Find every line in the data that contains the word "example". Return each of those lines.

****************************************

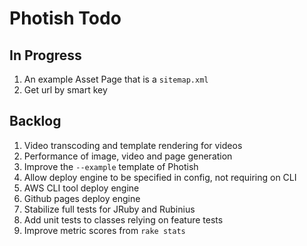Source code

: # Photish Todo

## In Progress

1. An example Asset Page that is a `sitemap.xml`
1. Get url by smart key

## Backlog

1. Video transcoding and template rendering for videos
1. Performance of image, video and page generation
1. Improve the `--example` template of Photish
1. Allow deploy engine to be specified in config, not requiring on CLI
1. AWS CLI tool deploy engine
1. Github pages deploy engine
1. Stabilize full tests for JRuby and Rubinius
1. Add unit tests to classes relying on feature tests
1. Improve metric scores from `rake stats`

****************************************

**The completed task**
1. An example Asset Page that is a `sitemap.xml`
1. Improve the `--example` template of Photish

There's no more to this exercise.